FROM the moment Laura Mvula – strikingly pretty with her close-cropped hair, long eyelashes and beaming smile – sat down at a bright red electric piano, you got the feeling an hour in her company was going to be fun, and so it proved.

Laura Mvula - Oran Mor, Glasgow

* * * *

Mvula was backed by the kind of super-talented six-piece band you’d expect a graduate of Birmingham Conservatoire to be surrounded by, on everything from harp to violin, cello and upright bass. Each member was selected for vocal prowess, too, such an important role do multi-part harmonies play on Mvula’s excellent debut album Sing To The Moon.

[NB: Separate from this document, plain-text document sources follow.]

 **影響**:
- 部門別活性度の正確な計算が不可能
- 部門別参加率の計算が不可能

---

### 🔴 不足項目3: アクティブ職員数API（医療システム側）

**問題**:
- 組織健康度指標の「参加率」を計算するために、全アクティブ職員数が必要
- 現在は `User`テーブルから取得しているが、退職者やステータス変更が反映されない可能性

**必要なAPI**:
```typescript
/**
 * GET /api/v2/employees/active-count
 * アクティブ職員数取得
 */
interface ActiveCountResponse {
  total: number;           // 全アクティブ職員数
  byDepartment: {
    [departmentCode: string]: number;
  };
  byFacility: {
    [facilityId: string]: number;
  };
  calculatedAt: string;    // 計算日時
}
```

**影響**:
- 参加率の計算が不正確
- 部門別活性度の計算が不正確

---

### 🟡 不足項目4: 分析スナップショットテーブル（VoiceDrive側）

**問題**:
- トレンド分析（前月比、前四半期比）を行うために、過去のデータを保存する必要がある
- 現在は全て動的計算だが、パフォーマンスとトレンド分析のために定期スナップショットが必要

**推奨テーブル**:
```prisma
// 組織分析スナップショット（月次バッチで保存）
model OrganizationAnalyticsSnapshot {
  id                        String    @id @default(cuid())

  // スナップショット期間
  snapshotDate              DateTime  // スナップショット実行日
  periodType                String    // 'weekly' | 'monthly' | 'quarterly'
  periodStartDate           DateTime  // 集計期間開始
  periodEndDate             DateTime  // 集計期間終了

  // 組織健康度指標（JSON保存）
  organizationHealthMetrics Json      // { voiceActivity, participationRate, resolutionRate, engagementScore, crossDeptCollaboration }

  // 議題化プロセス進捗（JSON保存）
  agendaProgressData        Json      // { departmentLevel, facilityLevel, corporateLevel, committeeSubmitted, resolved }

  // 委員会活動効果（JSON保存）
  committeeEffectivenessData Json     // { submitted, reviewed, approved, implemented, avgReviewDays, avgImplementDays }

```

Her shimmering opener Like The Morning Dew drew a line between gospel, retro-soul and Smile-era Beach Boys.“You might just be the nicest audience I’ve played for,” the former secondary school teacher cheerfully responded to the song’s rapt reception. The reverence in which this crowd held the singer-composer was as evident from the shouty enthusiasm with which they participated in the call-and-response vocal of Is There Anybody Out There? as it was the pin-drop silence which descended during the delicate, soul-baring Father, Father.

Hide Ad

Green Garden, with its joyful massed handclaps, proved the set’s most celebratory moment. Mvula plainly needs a few more songs like that – she ought to have been pouring on up-tempo material towards the end, rather than finishing 15 minutes sooner than her stage time allowed. But she was cheered back nevertheless, for a hushed cover of Michael Jackson’s Human Nature, which she happily reported was her first ever encore. With more strong and varied material under her belt, it’ll be far from her last.